If you have been following Huskie soccer this year, you know our teams are doing well, and while the players and the coaches deserve much of the credit, they have been getting some help at ground level.

By University Communications
The university's Grounds Department has been working hard over the past few years to improve the quality of the turf on the soccer pitch, and Bryce Chapman, men's head coach and soccer program director, said it is now one of the best playing fields in Western Canada.

"A lot of other teams coming in comment on the condition of our field," said Chapman.

More than looking great, the university's dense, wear-resistant turf contributes to player safety by ensuring good footing and cushioning falls.

At a time when weather is persuading many Western universities to move to artificial turf, Chapman said the U of S teams are fortunate to still be playing on a grass field; it stands up longer, plays nicer and is easier on the body.

According to Chapman, Gift Marufu, manager of the Grounds Department, and his team "have done an unbelievable job. We are ten weeks into the season, and the field is still in unbelievable shape."

Marufu credits a new treatment protocol for the improved turf condition on the soccer pitch and elsewhere on campus. He said the university is moving away from commercial fertilizers in favour of a more natural, sustainable treatment— compost.

Three years ago, grounds crews manually filled all the divots, aerated, leveled the ground by spreading the university's own high-quality compost over the entire field, and then over seeded to create a thick carpet of grass. The results are impressive, said Marufu.

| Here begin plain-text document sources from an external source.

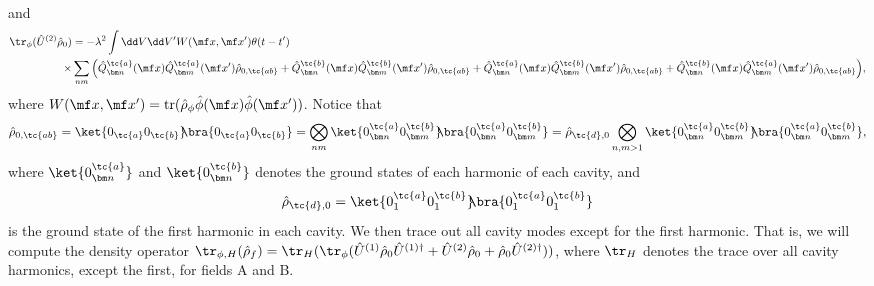 {{\begin{align}
\end{align}}
and{\footnotesize
\begin{align}
    \tr_\phi(\hat{U}^{(2)}\hat{\rho}_0) &= - \lambda^2\int \dd V \dd V' W(\mf x, \mf x')\theta(t-t')  \nonumber\\\times&\sum_{nm} \Big( \hat{Q}^{\tc{a}}_{\bm n}(\mf x)\hat{Q}^{\tc{a}}_{\bm m}(\mf x')\hat{\rho}_{0,\tc{ab}}+ \hat{Q}^\tc{b}_{\bm n}(\mf x)\hat{Q}_{\bm m}^{\tc{b}}(\mf x')\hat{\rho}_{0,\tc{ab}}+  \hat{Q}^\tc{a}_{\bm n}(\mf x)\hat{Q}^\tc{b}_{\bm m}(\mf x')\hat{\rho}_{0,\tc{ab}} +  \hat{Q}^\tc{b}_{\bm n}(\mf x) \hat{Q}^\tc{a}_{\bm m}(\mf x')\hat{\rho}_{0,\tc{ab}}\Big),
\end{align}}
where $W(\mf x, \mf x') = \text{tr}(\hat{\rho}_\phi \hat{\phi}(\mf x) \hat{\phi}(\mf x'))$. Notice that 
\begin{equation}
    \hat{\rho}_{0,\tc{ab}} = \ket{0_\tc{a}0_\tc{b}}\!\!\bra{0_\tc{a}0_\tc{b}} = \bigotimes_{nm} \ket{0_{\bm n}^\tc{a}0_{\bm m}^\tc{b}}\!\!\bra{0_{\bm n}^\tc{a}0_{\bm m}^\tc{b}} = \hat{\rho}_{\tc{d},0}\bigotimes_{n,m>1} \ket{0_{\bm n}^\tc{a}0_{\bm m}^\tc{b}}\!\!\bra{0_{\bm n}^\tc{a}0_{\bm m}^\tc{b}},
\end{equation}
where $\ket{0_{\bm n}^{\tc{a}}}$ and $\ket{0_{\bm n}^{\tc{b}}}$ denotes the ground states of each harmonic of each cavity, and 
\begin{equation}
    \hat{\rho}_{\tc{d},0} = \ket{0_1^\tc{a}0_1^\tc{b}}\!\!\bra{0_1^\tc{a}0_1^\tc{b}}
\end{equation}
is the ground state of the first harmonic in each cavity. We then trace out all cavity modes except for the first harmonic. That is, we will compute the density operator \mbox{$\tr_{\phi,H}(\hat{\rho}_f) = \tr_H(\tr_\phi(\hat{U}^{(1)}\hat{\rho}_0\hat{U}^{(1)\dagger}+ \hat{U}^{(2)}\hat{\rho}_0 + \hat{\rho}_0 \hat{U}^{(2)\dagger}))$}, where $\tr_H$ denotes the trace over all cavity harmonics, except the first, for fields A and B.

}
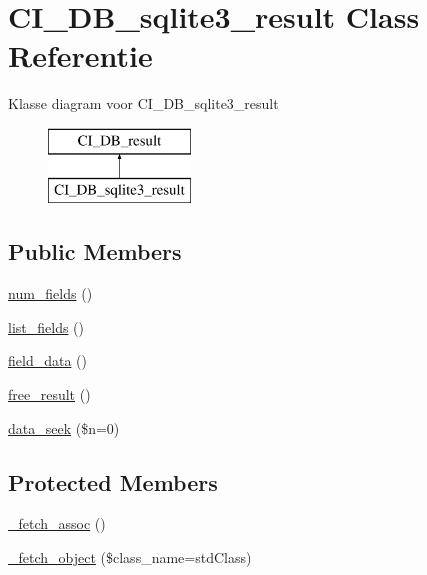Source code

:\hypertarget{class_c_i___d_b__sqlite3__result}{}\section{C\+I\+\_\+\+D\+B\+\_\+sqlite3\+\_\+result Class Referentie}
\label{class_c_i___d_b__sqlite3__result}
Klasse diagram voor C\+I\+\_\+\+D\+B\+\_\+sqlite3\+\_\+result\begin{figure}[H]
\begin{center}
\leavevmode
\includegraphics[height=2.000000cm]{class_c_i___d_b__sqlite3__result}
\end{center}
\end{figure}
\subsection*{Public Members}
\begin{DoxyCompactItemize}
\item 
\mbox{\hyperlink{class_c_i___d_b__sqlite3__result_af831bf363e4d7d661a717a4932af449d}{num\+\_\+fields}} ()
\item 
\mbox{\hyperlink{class_c_i___d_b__sqlite3__result_a50b54eb4ea7cfd039740f532988ea776}{list\+\_\+fields}} ()
\item 
\mbox{\hyperlink{class_c_i___d_b__sqlite3__result_a84bffd65e53902ade1591716749a33e3}{field\+\_\+data}} ()
\item 
\mbox{\hyperlink{class_c_i___d_b__sqlite3__result_aad2d98d6beb3d6095405356c6107b473}{free\+\_\+result}} ()
\item 
\mbox{\hyperlink{class_c_i___d_b__sqlite3__result_a8255ae91816e4206e29eb7581c5af0f1}{data\+\_\+seek}} (\$n=0)
\end{DoxyCompactItemize}
\subsection*{Protected Members}
\begin{DoxyCompactItemize}
\item 
\mbox{\hyperlink{class_c_i___d_b__sqlite3__result_a43a9a92817f1334a1c10752ec44275a0}{\+\_\+fetch\+\_\+assoc}} ()
\item 
\mbox{\hyperlink{class_c_i___d_b__sqlite3__result_a60806be6a9c2488820813c2a7f4fef71}{\+\_\+fetch\+\_\+object}} (\$class\+\_\+name=\textquotesingle{}std\+Class\textquotesingle{})
\end{DoxyCompactItemize}
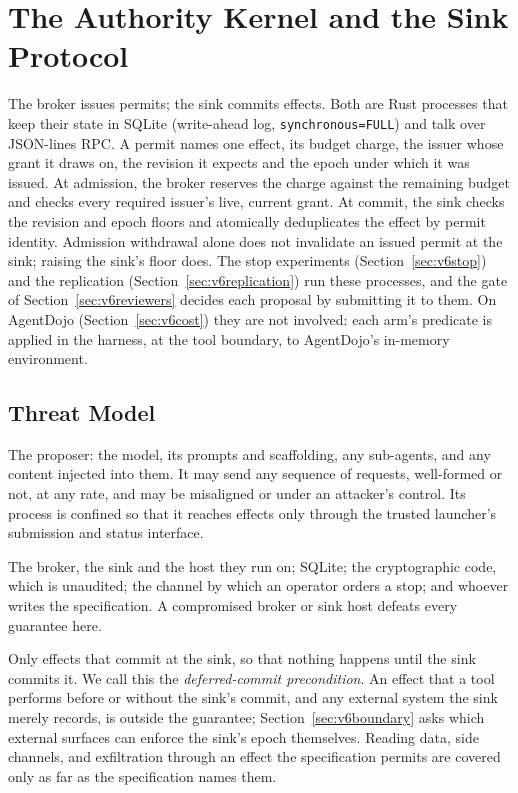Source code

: \section{The Authority Kernel and the Sink Protocol}\label{sec:core}

The broker issues permits; the sink commits effects. Both are Rust processes that keep their state in SQLite (write-ahead
log, \texttt{synchronous=FULL}) and talk over JSON-lines RPC. A permit names one effect, its budget charge, the issuer
whose grant it draws on, the revision it expects and the epoch under which it was issued. At admission, the broker
reserves the charge against the remaining budget and checks every required issuer's live, current grant. At commit,
the sink checks the revision and epoch floors and atomically deduplicates the effect by permit identity. Admission
withdrawal alone does not invalidate an issued permit at the sink; raising the sink's floor does. The stop
experiments (Section~\ref{sec:v6stop}) and the replication (Section~\ref{sec:v6replication}) run these processes, and
the gate of Section~\ref{sec:v6reviewers} decides each proposal by submitting it to them. On AgentDojo
(Section~\ref{sec:v6cost}) they are not involved: each arm's predicate is applied in the harness, at the tool boundary,
to AgentDojo's in-memory environment.

\subsection{Threat Model}\label{sec:threat}

 The proposer: the model, its prompts and scaffolding, any sub-agents, and any content injected into
them. It may send any sequence of requests, well-formed or not, at any rate, and may be misaligned or under an
attacker's control. Its process is confined so that it reaches effects only through the trusted launcher's
submission and status interface.

 The broker, the sink and the host they run on; SQLite; the cryptographic code, which is unaudited; the
channel by which an operator orders a stop; and whoever writes the specification. A compromised broker or sink host
defeats every guarantee here.

 Only effects that commit at the sink, so that nothing happens until the sink commits it. We
call this the \emph{deferred-commit precondition}. An effect that a tool performs before or without the sink's
commit, and any external system the sink merely records, is outside the guarantee; Section~\ref{sec:v6boundary} asks
which external surfaces can enforce the sink's epoch themselves. Reading data, side channels, and exfiltration through
an effect the specification permits are covered only as far as the specification names them.


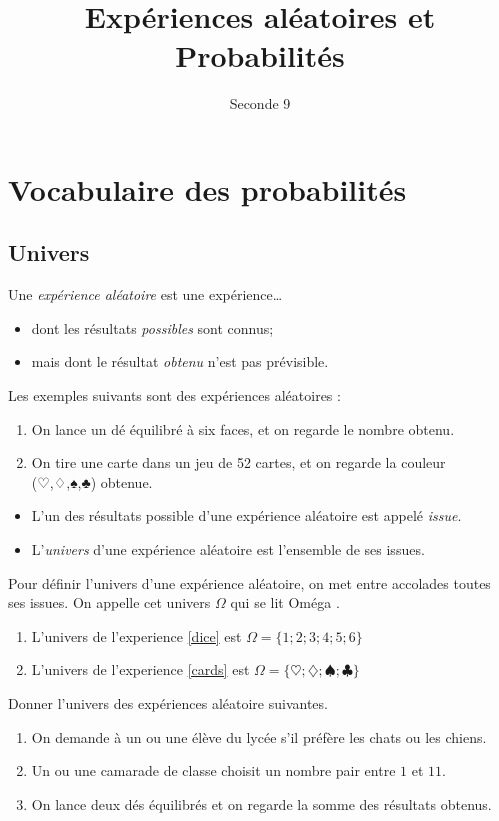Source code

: \documentclass{article}
\title{Expériences aléatoires et Probabilités}
\author{Seconde 9}
\date{}
\begin{document}
\maketitle
\section{Vocabulaire des probabilités}
\subsection{Univers}
\begin{definitionbox}
Une \emph{expérience aléatoire} est une expérience\dots
\begin{itemize}
\item dont les résultats \emph{possibles} sont connus;
\item mais dont le résultat \emph{obtenu} n'est pas prévisible.
\end{itemize}
\end{definitionbox}
\begin{example} Les exemples suivants sont des expériences aléatoires :
\begin{enumerate}
\item On lance un dé équilibré à six faces, et on regarde le nombre obtenu.
\label{dice}
\item On tire une carte dans un jeu de 52 cartes, et on regarde la couleur (♡,♢,♠,♣) obtenue. 
\label{cards}
\end{enumerate}
\end{example}
\begin{definitionbox}
\begin{itemize}
\item L'un des résultats possible d'une expérience aléatoire est appelé \emph{issue}.
\item L'\emph{univers} d'une expérience aléatoire est l'ensemble de ses issues.
\end{itemize}
\end{definitionbox}
\begin{example}
Pour définir l'univers d'une expérience aléatoire, on met entre accolades toutes ses issues. On appelle cet univers $\Omega$ qui se lit \og Oméga \fg.
\begin{enumerate}
\item L'univers de l'experience \ref{dice} est $\Omega = \{1;2;3;4;5;6\}$ 
\item L'univers de l'experience \ref{cards} est $\Omega = \{♡;♢;♠;♣\}$ 
\end{enumerate}    
\end{example}
\begin{exercize}
Donner l'univers des expériences aléatoire suivantes.
\begin{enumerate}[label=\alph*)]
\item On demande à un ou une élève du lycée s'il préfère les chats ou les chiens.
\item Un ou une camarade de classe choisit un nombre pair entre $1$ et $11$.
\item On lance deux dés équilibrés et on regarde la somme des résultats obtenus.
\end{enumerate}
\end{exercize}
\emptybox{7cm}
\newpage
\end{document}
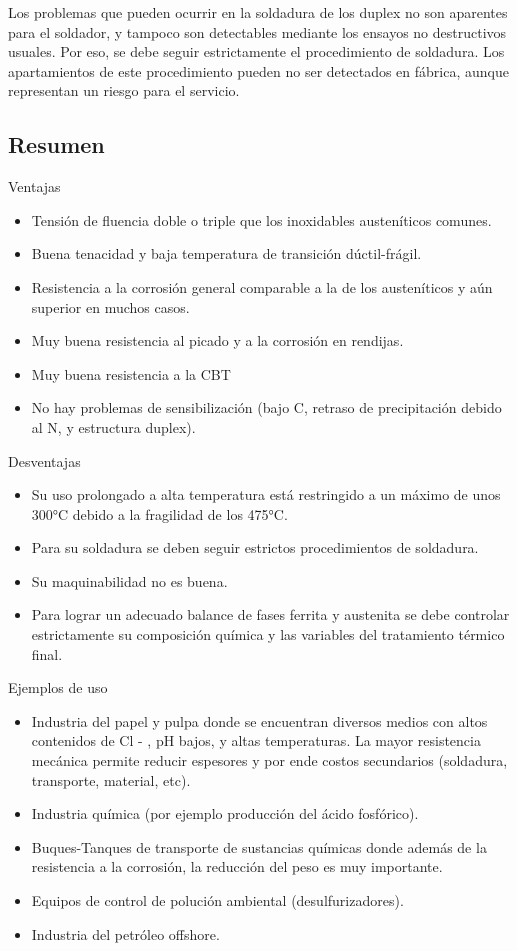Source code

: Los problemas que pueden ocurrir en la soldadura de los duplex no son aparentes para el soldador, y tampoco son detectables mediante los ensayos no destructivos usuales. Por eso, se debe seguir estrictamente el procedimiento de soldadura. Los apartamientos de este procedimiento pueden no ser detectados en fábrica, aunque representan un riesgo para el servicio.

\subsection{Resumen}
Ventajas
\begin{itemize}
	\item Tensión de fluencia doble o triple que los inoxidables austeníticos comunes.
	\item Buena tenacidad y baja temperatura de transición dúctil-frágil.
	\item Resistencia a la corrosión general comparable a la de los austeníticos y aún superior en muchos casos.
	\item Muy buena resistencia al picado y a la corrosión en rendijas.
	\item Muy buena resistencia a la CBT
	\item No hay problemas de sensibilización (bajo C, retraso de precipitación debido al N, y estructura duplex).
\end{itemize}

Desventajas
\begin{itemize}
	\item Su uso prolongado a alta temperatura está restringido a un máximo de unos 300°C debido a la fragilidad de los 475°C.
	\item Para su soldadura se deben seguir estrictos procedimientos de soldadura.
	\item Su maquinabilidad no es buena.
	\item Para lograr un adecuado balance de fases ferrita y austenita se debe controlar estrictamente su composición química y las variables del tratamiento térmico final.
\end{itemize}

Ejemplos de uso
\begin{itemize}
	\item Industria del papel y pulpa donde se encuentran diversos medios con altos contenidos de Cl - , pH bajos, y altas temperaturas. La mayor resistencia mecánica permite reducir espesores y por ende costos secundarios (soldadura, transporte, material, etc).
	\item Industria química (por ejemplo producción del ácido fosfórico).
	\item Buques-Tanques de transporte de sustancias químicas donde además de la resistencia a la corrosión, la reducción del peso es muy importante.
	\item Equipos de control de polución ambiental (desulfurizadores).
	\item Industria del petróleo offshore.
\end{itemize}







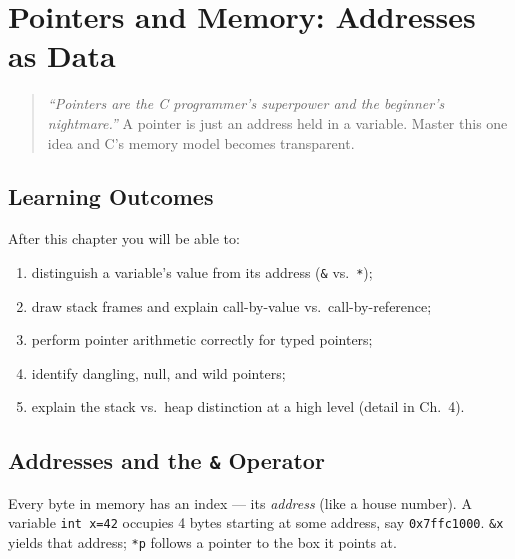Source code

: \chapter{Pointers and Memory: Addresses as Data}
\label{ch:pointers-memory}

\begin{quote}
\emph{``Pointers are the C programmer's superpower and the beginner's nightmare.''} A pointer is just an address held in a variable. Master this one idea and C's memory model becomes transparent.
\end{quote}

\noindent{}

\section*{Learning Outcomes}
After this chapter you will be able to:
\begin{enumerate}[label=(L\arabic*)]
    \item distinguish a variable's value from its address (\texttt{\&} vs.\ \texttt{*});
    \item draw stack frames and explain call-by-value vs.\ call-by-reference;
    \item perform pointer arithmetic correctly for typed pointers;
    \item identify dangling, null, and wild pointers;
    \item explain the stack vs.\ heap distinction at a high level (detail in Ch.~4).
\end{enumerate}

\section{Addresses and the \texttt{\&} Operator}
\label{sec:addresses}
Every byte in memory has an index --- its \emph{address} (like a house number). A variable \texttt{int x=42} occupies 4 bytes starting at some address, say \texttt{0x7ffc1000}. \texttt{\&x} yields that address; \texttt{*p} follows a pointer to the box it points at.

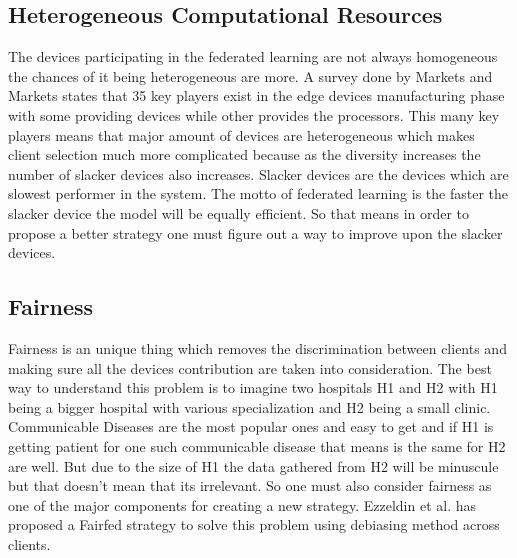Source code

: \documentclass[conference]{IEEEtran}
\begin{document}
\subsection{Heterogeneous Computational Resources}
The devices participating in the federated learning are not always homogeneous the chances of it being heterogeneous are more. A survey done by Markets and Markets \cite{market} states that 35 key players exist in the edge devices manufacturing phase with some providing devices while other provides the processors. This many key players means that major amount of devices are heterogeneous which makes client selection much more complicated because as the diversity increases the number of slacker devices also increases. Slacker devices are the devices which are slowest performer in the system. The motto of federated learning is the faster the slacker device the model will be equally efficient. So that means in order to propose a better strategy one must figure out a way to improve upon the slacker devices. 

\subsection{Fairness}
Fairness is an unique thing which removes the discrimination between clients and making sure all the devices contribution are taken into consideration. The best way to understand this problem is to imagine two hospitals H1 and H2 with H1 being a bigger hospital with various specialization and H2 being a small clinic. Communicable Diseases are the most popular ones and easy to get and if H1 is getting patient for one such communicable disease that means is the same for H2 are well. But due to the size of H1 the data gathered from H2 will be minuscule but that doesn't mean that its irrelevant. So one must also consider fairness as one of the major components for creating a new strategy. Ezzeldin et al. \cite{ezzeldin2023fairfed} has proposed a Fairfed strategy to solve this problem using debiasing method across clients.
 
\end{document}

"The compost acts like a sponge that fuses the grass together and reduces wear and tear," he explains. "This also results in less compaction, good aeration and an improved ability to hold on to moisture and nutrients."

The Grounds Department collects more than 90 per cent of the fallen leaves and grass clippings on campus and turns them into compost. Every year, more than 1,000 cubic metres of high-quality compost are produced for use on campus, which would cost about $40,000 to purchase, he said. The treatment protocol also saves about $60,000 per year in commercial fertilizer.

Marufu said the other essential ingredient is the team of more than 20 summer students who work with grounds specialists to collect leaves and grass clippings in the spring and summer. "The students are a big resource for us," he explained.

Chapman is very appreciative of the effort put into improving the soccer pitch: "It's great to have someone like Marufu who has the knowledge and passion to make something like this happen."

Val Szydlowski is manager of customer service and communications in the Facilities Management Division.